Cosa significa per un cristiano l’interrogativo sul “che fare”? Noi non siamo i primi ad agire, perché non siamo i primi ad amare, c’è Qualcuno che lo ha fatto prima di noi, è questo il presupposto da cui partire. Al cristiano spetta il compito di individuare i segni dei tempi, e mettere in pratica, secondo il principio del fare agli altri ciò che il Signore ha fatto per noi. Momenti come questo del convegno sono importanti perché ci consentono di ascoltare quanto lo Spirito dice alla Chiesa, senza mai dimenticare l’ascolto della voce dei poveri, perché chi è con Dio non può non fare suo il lamento del povero. Sicuramente in questi due giorni di lavori abbiamo raccolto qualcosa che dobbiamo portare avanti, uscendo da questo convegno non solo con speranza, ma anche con gioia.
Venendo ai problemi che affliggono il Mezzogiorno, io penso che l’assistenzialismo sia la premessa della criminalità organizzata, e oggi in questo contesto la Chiesa sente di nuovo la chiamata alla profezia. Per cambiare la realtà presente occorre una cultura sociale nuova, e la Chiesa deve essere capace non solo di denunciare, ma di operare, educando davvero alla speranza e cercando di costruire dei percorsi che partendo dai sentieri naturali divengano realmente praticabili da tutti: è questa la sua dottrina sociale. Se qualcosa è mancato in questi anni è stato non perché non eravamo Chiesa, ma perché non lo eravamo abbastanza. Bisogna ripartire dalla forza di trasformazione dell’Eucaristia, soprattutto contro la criminalità organizzata e l’illegalità, che colpiscono l’uomo nella sua dignità. Il laicato deve assumersi il compito di diffondere la forza d’amore dell’Eucaristia, e noi religiosi non dobbiamo temere di perdere rilievo sociale, non dobbiamo avere paura del laicismo.

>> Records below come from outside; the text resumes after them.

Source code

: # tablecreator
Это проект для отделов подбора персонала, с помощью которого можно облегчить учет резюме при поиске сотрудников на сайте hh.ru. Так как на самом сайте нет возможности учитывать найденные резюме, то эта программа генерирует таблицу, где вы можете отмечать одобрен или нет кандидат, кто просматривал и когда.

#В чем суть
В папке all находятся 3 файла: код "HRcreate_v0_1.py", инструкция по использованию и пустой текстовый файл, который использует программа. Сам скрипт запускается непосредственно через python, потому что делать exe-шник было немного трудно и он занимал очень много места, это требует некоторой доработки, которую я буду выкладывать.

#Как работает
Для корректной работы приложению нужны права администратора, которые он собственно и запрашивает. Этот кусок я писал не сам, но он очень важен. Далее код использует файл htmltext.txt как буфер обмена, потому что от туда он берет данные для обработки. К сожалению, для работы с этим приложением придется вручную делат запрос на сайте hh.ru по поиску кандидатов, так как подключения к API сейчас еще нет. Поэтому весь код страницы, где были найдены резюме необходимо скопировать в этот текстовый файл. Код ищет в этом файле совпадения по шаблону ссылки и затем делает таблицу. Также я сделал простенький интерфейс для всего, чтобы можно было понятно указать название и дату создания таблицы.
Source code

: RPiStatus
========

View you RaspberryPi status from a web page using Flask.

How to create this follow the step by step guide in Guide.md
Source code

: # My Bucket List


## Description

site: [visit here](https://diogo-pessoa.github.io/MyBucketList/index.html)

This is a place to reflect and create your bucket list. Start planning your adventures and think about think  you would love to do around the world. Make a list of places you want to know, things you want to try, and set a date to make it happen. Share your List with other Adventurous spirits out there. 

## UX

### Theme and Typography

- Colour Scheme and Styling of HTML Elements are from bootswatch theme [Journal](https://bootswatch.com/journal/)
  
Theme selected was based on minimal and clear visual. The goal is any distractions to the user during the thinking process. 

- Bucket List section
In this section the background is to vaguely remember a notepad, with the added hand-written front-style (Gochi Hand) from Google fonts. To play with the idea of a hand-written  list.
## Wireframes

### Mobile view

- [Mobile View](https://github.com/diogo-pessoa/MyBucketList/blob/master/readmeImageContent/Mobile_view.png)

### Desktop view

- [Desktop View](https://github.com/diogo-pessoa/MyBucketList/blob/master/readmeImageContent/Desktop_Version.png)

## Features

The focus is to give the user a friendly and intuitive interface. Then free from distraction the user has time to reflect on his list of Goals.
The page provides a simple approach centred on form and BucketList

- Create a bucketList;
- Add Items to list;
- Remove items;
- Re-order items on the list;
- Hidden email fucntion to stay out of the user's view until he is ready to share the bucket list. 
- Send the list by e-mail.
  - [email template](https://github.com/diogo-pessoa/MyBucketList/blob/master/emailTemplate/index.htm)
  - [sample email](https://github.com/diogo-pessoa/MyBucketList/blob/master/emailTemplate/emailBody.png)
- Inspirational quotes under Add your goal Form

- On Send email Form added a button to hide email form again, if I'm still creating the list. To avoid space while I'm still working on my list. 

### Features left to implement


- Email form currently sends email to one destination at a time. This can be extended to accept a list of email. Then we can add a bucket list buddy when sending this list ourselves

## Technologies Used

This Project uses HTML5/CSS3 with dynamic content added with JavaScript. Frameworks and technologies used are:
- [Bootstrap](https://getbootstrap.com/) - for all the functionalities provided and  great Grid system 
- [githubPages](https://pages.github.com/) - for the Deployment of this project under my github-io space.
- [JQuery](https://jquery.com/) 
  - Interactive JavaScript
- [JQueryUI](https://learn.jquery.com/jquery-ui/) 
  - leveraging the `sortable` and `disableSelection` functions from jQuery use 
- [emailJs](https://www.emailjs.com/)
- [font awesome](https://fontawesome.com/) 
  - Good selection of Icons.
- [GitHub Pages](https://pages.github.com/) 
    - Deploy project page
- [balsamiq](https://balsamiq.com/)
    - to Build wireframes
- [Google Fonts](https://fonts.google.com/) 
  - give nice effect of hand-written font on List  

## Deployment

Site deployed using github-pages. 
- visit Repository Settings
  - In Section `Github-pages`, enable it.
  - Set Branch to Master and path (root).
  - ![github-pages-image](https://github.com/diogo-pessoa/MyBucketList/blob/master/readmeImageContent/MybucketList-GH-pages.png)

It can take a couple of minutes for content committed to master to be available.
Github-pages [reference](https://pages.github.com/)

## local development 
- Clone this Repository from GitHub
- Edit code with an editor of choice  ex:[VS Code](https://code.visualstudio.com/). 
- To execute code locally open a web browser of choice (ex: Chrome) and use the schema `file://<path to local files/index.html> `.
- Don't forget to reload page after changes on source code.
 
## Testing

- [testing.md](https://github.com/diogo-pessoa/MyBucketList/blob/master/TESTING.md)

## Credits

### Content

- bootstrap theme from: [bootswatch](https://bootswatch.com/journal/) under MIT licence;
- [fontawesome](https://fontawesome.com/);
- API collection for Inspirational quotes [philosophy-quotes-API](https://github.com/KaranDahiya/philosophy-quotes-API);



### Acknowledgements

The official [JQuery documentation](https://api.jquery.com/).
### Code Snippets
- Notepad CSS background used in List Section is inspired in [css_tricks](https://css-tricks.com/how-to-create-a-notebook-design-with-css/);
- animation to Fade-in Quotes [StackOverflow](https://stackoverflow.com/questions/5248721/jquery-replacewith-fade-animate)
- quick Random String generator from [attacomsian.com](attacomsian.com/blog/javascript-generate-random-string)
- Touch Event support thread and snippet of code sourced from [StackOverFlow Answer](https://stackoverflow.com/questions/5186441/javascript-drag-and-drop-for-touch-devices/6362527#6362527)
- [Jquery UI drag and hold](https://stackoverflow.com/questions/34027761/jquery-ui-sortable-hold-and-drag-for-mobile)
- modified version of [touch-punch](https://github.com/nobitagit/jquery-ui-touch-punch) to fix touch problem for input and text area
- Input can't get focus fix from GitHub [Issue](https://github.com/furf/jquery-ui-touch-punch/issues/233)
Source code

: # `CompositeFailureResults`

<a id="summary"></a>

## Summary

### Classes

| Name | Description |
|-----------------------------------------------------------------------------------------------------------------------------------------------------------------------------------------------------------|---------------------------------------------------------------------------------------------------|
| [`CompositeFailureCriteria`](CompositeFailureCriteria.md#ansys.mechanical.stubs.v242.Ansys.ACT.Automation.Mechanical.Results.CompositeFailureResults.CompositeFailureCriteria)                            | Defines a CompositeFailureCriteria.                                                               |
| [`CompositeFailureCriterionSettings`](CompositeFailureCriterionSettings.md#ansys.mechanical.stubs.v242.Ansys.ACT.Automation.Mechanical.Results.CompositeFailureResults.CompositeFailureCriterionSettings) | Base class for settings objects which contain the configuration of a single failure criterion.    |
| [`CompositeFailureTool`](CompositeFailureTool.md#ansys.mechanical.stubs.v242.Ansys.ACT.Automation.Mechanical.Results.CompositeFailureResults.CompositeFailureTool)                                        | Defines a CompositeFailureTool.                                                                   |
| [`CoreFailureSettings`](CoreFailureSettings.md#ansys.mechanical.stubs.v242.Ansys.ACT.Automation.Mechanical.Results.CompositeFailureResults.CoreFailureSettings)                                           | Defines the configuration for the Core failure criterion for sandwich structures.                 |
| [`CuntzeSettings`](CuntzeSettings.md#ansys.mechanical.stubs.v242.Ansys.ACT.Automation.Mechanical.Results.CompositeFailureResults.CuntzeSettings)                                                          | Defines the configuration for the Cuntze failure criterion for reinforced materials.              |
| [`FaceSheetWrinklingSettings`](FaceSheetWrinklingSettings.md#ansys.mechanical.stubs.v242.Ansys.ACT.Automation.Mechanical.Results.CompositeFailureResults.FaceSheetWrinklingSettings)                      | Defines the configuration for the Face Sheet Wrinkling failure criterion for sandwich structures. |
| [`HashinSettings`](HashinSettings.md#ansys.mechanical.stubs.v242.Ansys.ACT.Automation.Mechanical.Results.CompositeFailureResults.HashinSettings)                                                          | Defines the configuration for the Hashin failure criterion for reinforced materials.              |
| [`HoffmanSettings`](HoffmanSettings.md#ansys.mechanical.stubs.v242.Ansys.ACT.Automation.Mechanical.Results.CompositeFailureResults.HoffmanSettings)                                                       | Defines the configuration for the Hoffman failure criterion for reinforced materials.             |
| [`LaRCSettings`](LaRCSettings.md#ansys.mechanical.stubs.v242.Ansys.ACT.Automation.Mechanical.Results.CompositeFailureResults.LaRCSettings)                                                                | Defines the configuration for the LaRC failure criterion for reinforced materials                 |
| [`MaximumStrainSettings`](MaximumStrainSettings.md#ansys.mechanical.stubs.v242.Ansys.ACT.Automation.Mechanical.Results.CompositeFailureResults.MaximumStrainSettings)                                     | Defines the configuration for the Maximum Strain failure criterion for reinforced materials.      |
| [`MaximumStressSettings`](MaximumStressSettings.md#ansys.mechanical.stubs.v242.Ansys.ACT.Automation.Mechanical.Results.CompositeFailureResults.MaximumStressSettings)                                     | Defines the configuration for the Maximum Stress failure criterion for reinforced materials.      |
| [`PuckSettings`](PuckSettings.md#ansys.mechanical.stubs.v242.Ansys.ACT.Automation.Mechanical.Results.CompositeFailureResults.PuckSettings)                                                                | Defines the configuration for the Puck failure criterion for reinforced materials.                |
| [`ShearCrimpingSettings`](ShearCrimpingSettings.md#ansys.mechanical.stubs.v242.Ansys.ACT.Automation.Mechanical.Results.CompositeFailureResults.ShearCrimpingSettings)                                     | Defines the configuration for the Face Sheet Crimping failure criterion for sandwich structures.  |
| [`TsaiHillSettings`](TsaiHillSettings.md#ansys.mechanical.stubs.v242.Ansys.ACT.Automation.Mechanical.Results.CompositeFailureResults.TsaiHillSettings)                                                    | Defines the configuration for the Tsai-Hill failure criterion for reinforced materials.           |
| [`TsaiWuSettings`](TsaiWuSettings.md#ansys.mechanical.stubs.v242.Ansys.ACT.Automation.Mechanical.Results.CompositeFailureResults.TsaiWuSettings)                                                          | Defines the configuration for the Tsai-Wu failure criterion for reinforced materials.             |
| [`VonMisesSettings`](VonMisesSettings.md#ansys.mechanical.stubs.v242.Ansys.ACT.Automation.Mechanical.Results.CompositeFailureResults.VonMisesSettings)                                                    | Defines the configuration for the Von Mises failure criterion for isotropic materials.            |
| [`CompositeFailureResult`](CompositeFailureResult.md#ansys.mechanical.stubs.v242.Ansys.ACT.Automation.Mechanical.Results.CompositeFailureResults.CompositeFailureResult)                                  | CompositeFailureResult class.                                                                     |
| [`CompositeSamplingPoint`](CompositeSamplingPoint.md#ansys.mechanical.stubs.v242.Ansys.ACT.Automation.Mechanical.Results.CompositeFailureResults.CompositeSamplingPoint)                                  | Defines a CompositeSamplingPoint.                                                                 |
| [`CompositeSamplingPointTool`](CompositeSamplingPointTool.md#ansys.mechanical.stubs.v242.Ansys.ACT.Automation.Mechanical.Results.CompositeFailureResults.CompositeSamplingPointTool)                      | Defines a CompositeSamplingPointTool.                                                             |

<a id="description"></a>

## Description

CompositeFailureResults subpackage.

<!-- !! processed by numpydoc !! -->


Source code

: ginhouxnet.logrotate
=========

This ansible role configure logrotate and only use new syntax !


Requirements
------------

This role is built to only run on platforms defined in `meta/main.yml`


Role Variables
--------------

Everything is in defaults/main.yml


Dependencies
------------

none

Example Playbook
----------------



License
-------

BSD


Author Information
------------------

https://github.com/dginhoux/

Concretamente la Chiesa deve sul territorio divenire forza trasfigurante e aggregante, deve chiamare a sé. Fondamentale è ostacolare la malavita che possiamo definire “antivangelo”, e che può essere vinta con un popolo che passi dalla religiosità popolare all’essere popolo santo di Dio, formato da laici contenti e operativi. Non possiamo fare a meno della teologia della Redenzione, e ad essa dobbiamo ispirarci, ma ciascuno deve fare la sua parte: gli imprenditori investendo anche coraggiosamente, i politici recuperando la loro dignità di uomini e progettando, la Chiesa accogliendo come una madre – questo è il nostro sogno – e divenendo casa di tutti gli uomini.